Que sont devenus les dons, les qualités qu’elles avaient avant d’entrer dans la vie religieuse ? Ne font-ils que sommeiller ? Ou les années de non-exercice les ont-ils réduits à néant ?

Sœur Bonnepâte

Je pense à sœur Bonnepâte ! Dans sa jeunesse, durant plusieurs années, elle était « chef de classe », comme on disait à l’époque en France ; au conseil de classe, elle représentait ceux qui l’avaient choisie et qui usaient les bancs du lycée avec elle. Animatrice en centre de loisirs et en colonie de vacances, elle avait encore le sens des responsabilités, des initiatives, et quand elle fut amenée à travailler, elle s’occupa de la gestion de 150 personnes. Bref, notre sœur Bonnepâte, dans le monde, était ce qu’on appelle une personne généreuse, sur laquelle on pouvait compter et s’appuyer sans hésitation, parce qu’on savait que les mille pattes à son actif étaient solides.

Qu’est devenue sœur Bonnepâte quarante ans après ?

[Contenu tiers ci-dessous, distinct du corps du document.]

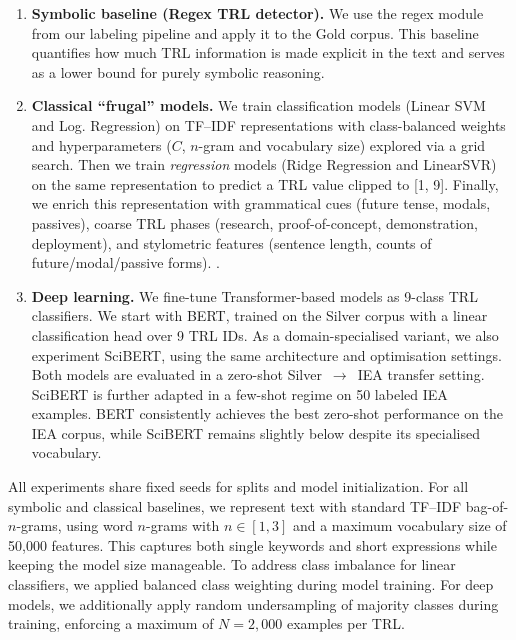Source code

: \documentclass[runningheads]{llncs}
\begin{document}
\begin{enumerate}
    \item \textbf{Symbolic baseline (Regex TRL detector).} 
    We use the regex module from our labeling pipeline and apply it to the Gold corpus. This baseline quantifies how much TRL information is made explicit in the text
    and serves as a lower bound for purely symbolic reasoning.
    \item \textbf{Classical ``frugal'' models.} 
    We train classification  models (Linear SVM and Log. Regression) on TF--IDF representations  with class-balanced weights and hyperparameters ($C$, $n$-gram and vocabulary size) explored via a grid search.
    Then we train \emph{regression} models (Ridge Regression and LinearSVR) on the same representation to predict a 
    TRL value 
    clipped to [1, 9]. 
    Finally, we enrich this representation with grammatical cues (future tense, modals, passives), coarse TRL phases (research, proof-of-concept, demonstration, deployment), and stylometric features (sentence length, counts of future/modal/passive forms).
.    
    \item \textbf{Deep learning.} 
    We fine-tune Transformer-based models as 9-class TRL classifiers. We start with BERT, trained on the Silver corpus with a linear classification head over 9 TRL IDs. As a domain-specialised variant, we also experiment SciBERT, using the same architecture and optimisation settings. Both models are evaluated in a zero-shot Silver~$\to$~IEA transfer setting. SciBERT is further adapted in a few-shot regime on 50 labeled IEA examples. BERT consistently achieves the best zero-shot performance on the IEA corpus, while SciBERT remains slightly below despite its specialised vocabulary.
    
        
\end{enumerate}
All experiments share fixed seeds for splits and model initialization. For all symbolic and classical baselines, we
represent text with standard TF--IDF bag-of-$n$-grams, using word $n$-grams
with $n \in [1,3]$ and a maximum vocabulary size of 50{,}000 features. This
captures both single keywords and short expressions while keeping the model
size manageable. 
To address class imbalance for linear classifiers, we applied balanced class weighting during model training.
For deep models, we additionally apply random undersampling of majority classes during training, enforcing a maximum of $N=2,000$ examples per TRL. 
\end{document}
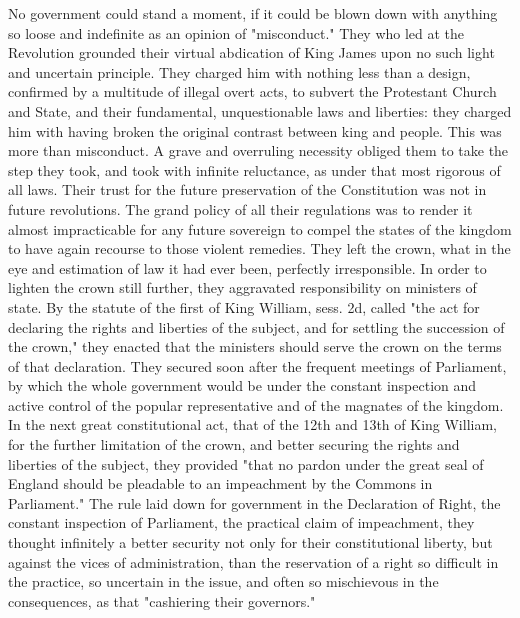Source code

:No government could stand a moment, if it could be blown down with anything so loose and indefinite as an opinion of "misconduct." They who led at the Revolution grounded their virtual abdication of King James upon no such light and uncertain principle. They charged him with nothing less than a design, confirmed by a multitude of illegal overt acts, to subvert the Protestant Church and State, and their fundamental, unquestionable laws and liberties: they charged him with having broken the original contrast between king and people. This was more than misconduct. A grave and overruling necessity obliged them to take the step they took, and took with infinite reluctance, as under that most rigorous of all laws. Their trust for the future preservation of the Constitution was not in future revolutions. The grand policy of all their regulations was to render it almost impracticable for any future sovereign to compel the states of the kingdom to have again recourse to those violent remedies. They left the crown, what in the eye and estimation of law it had ever been, perfectly irresponsible. In order to lighten the crown still further, they aggravated responsibility on ministers of state. By the statute of the first of King William, sess. 2d, called "the act for declaring the rights and liberties of the subject, and for settling the succession of the crown," they enacted that the ministers should serve the crown on the terms of that declaration. They secured soon after the frequent meetings of Parliament, by which the whole government would be under the constant inspection and active control of the popular representative and of the magnates of the kingdom. In the next great constitutional act, that of the 12th and 13th of King William, for the further limitation of the crown, and better securing the rights and liberties of the subject, they provided "that no pardon under the great seal of England should be pleadable to an impeachment by the Commons in Parliament." The rule laid down for government in the Declaration of Right, the constant inspection of Parliament, the practical claim of impeachment, they thought infinitely a better security not only for their constitutional liberty, but against the vices of administration, than the reservation of a right so difficult in the practice, so uncertain in the issue, and often so mischievous in the consequences, as that "cashiering their governors."

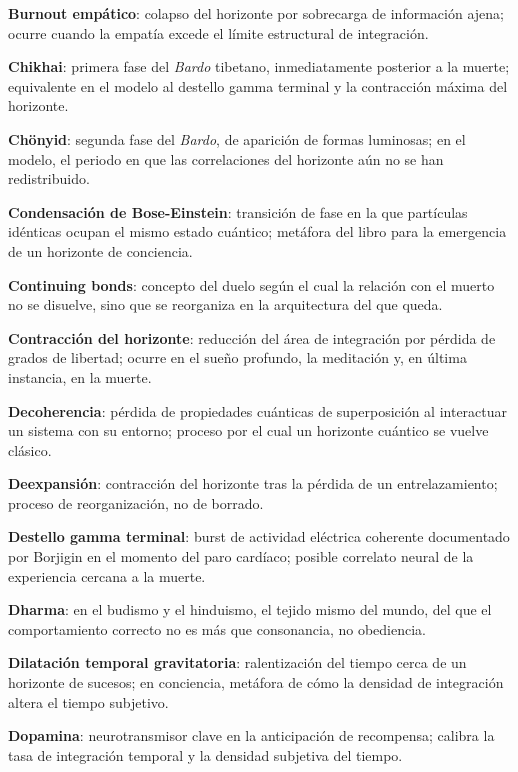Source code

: \glos \textbf{Burnout empático}: colapso del horizonte por sobrecarga de información ajena; ocurre cuando la empatía excede el límite estructural de integración.

\glos \textbf{Chikhai}: primera fase del \emph{Bardo} tibetano, inmediatamente posterior a la muerte; equivalente en el modelo al destello gamma terminal y la contracción máxima del horizonte.

\glos \textbf{Chönyid}: segunda fase del \emph{Bardo}, de aparición de formas luminosas; en el modelo, el periodo en que las correlaciones del horizonte aún no se han redistribuido.

\glos \textbf{Condensación de Bose-Einstein}: transición de fase en la que partículas idénticas ocupan el mismo estado cuántico; metáfora del libro para la emergencia de un horizonte de conciencia.

\glos \textbf{Continuing bonds}: concepto del duelo según el cual la relación con el muerto no se disuelve, sino que se reorganiza en la arquitectura del que queda.

\glos \textbf{Contracción del horizonte}: reducción del área de integración por pérdida de grados de libertad; ocurre en el sueño profundo, la meditación y, en última instancia, en la muerte.

\glos \textbf{Decoherencia}: pérdida de propiedades cuánticas de superposición al interactuar un sistema con su entorno; proceso por el cual un horizonte cuántico se vuelve clásico.

\glos \textbf{Deexpansión}: contracción del horizonte tras la pérdida de un entrelazamiento; proceso de reorganización, no de borrado.

\glos \textbf{Destello gamma terminal}: burst de actividad eléctrica coherente documentado por Borjigin en el momento del paro cardíaco; posible correlato neural de la experiencia cercana a la muerte.

\glos \textbf{Dharma}: en el budismo y el hinduismo, el tejido mismo del mundo, del que el comportamiento correcto no es más que consonancia, no obediencia.

\glos \textbf{Dilatación temporal gravitatoria}: ralentización del tiempo cerca de un horizonte de sucesos; en conciencia, metáfora de cómo la densidad de integración altera el tiempo subjetivo.

\glos \textbf{Dopamina}: neurotransmisor clave en la anticipación de recompensa; calibra la tasa de integración temporal y la densidad subjetiva del tiempo.

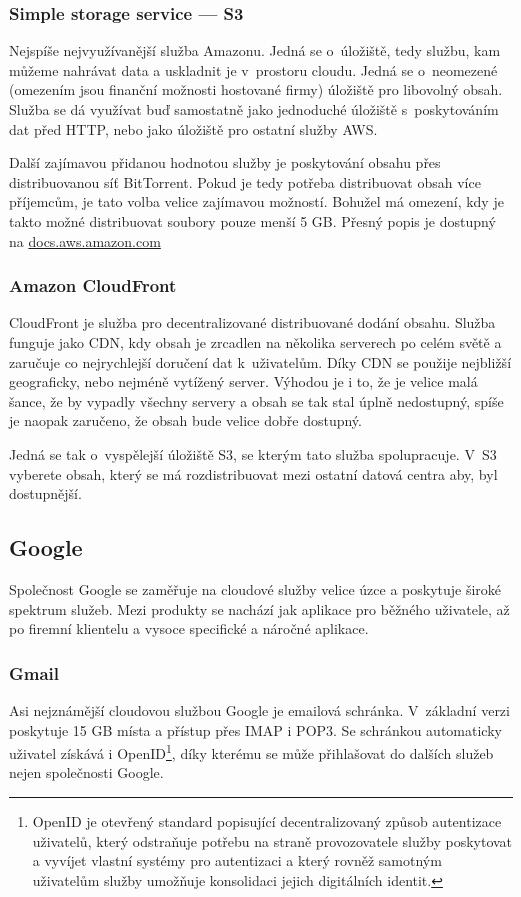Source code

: \subsubsection{Simple storage service --- S3}
Nejspíše nejvyužívanější služba Amazonu. Jedná se o~úložiště, tedy službu, kam můžeme nahrávat data a uskladnit je v~prostoru cloudu. Jedná se o~neomezené (omezením jsou finanční možnosti hostované firmy) úložiště pro libovolný obsah. Služba se dá využívat buď samostatně jako jednoduché úložiště s~poskytováním dat před HTTP, nebo jako úložiště pro ostatní služby AWS.

Další zajímavou přidanou hodnotou služby je poskytování obsahu přes distribuovanou síť BitTorrent. Pokud je tedy potřeba distribuovat obsah více příjemcům, je tato volba velice zajímavou možností. Bohužel má omezení, kdy je takto možné distribuovat soubory pouze menší 5 GB. Přesný popis je dostupný na \href{http://docs.aws.amazon.com/AmazonS3/latest/dev/S3Torrent.html}{docs.aws.amazon.com}

\subsubsection{Amazon CloudFront}
CloudFront je služba pro decentralizované distribuované dodání obsahu. Služba funguje jako CDN, kdy obsah je zrcadlen na několika serverech po celém světě a zaručuje co nejrychlejší doručení dat k~uživatelům. Díky CDN se použije nejbližší geograficky, nebo nejméně vytížený server. Výhodou je i to, že je velice malá šance, že by vypadly všechny servery a obsah se tak stal úplně nedostupný, spíše je naopak zaručeno, že obsah bude velice dobře dostupný.

Jedná se tak o~vyspělejší úložiště S3, se kterým tato služba spolupracuje. V~S3 vyberete obsah, který se má rozdistribuovat mezi ostatní datová centra aby, byl dostupnější.

\subsection{Google}
Společnost Google se zaměřuje na cloudové služby velice úzce a poskytuje široké spektrum služeb. Mezi produkty se nachází jak aplikace pro běžného uživatele, až po firemní klientelu a vysoce specifické a náročné aplikace.

\subsubsection{Gmail}
Asi nejznámější cloudovou službou Google je emailová schránka. V~základní verzi poskytuje 15 GB místa a přístup přes IMAP i POP3. Se schránkou automaticky uživatel získává i OpenID\footnote{OpenID je otevřený standard popisující decentralizovaný způsob autentizace uživatelů, který odstraňuje potřebu na straně provozovatele služby poskytovat a vyvíjet vlastní systémy pro autentizaci a který rovněž samotným uživatelům služby umožňuje konsolidaci jejich digitálních identit.\cite{wiki:openID}}, díky kterému se může přihlašovat do dalších služeb nejen společnosti Google.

Choisie par ses pairs – comme durant ses années de collège – pour les représenter dans un quelconque conseil, pour apporter sa pierre à l’édification spirituelle de sa communauté ? Que nenni ! L’aide qu’on lui demande n’est que matérielle, toujours matérielle... et notre sœur Bonnepâte se trouve bien souvent utilisée pour son efficacité. Sa solidité d’antan semble s’être transformée au fil des ans en une fragilité étrange. Apparente ? Réelle ? Ou décrétée par des sœurs, qui ne la connaissent pas vraiment mais ont colporté ces « on dit » qui se transmettent de génération en génération et font autant de mal à sœur Bonnepâte qu’à celles qui les véhiculent ? Deviens ce que tu es, ou deviens ce qu’on pense que tu es ?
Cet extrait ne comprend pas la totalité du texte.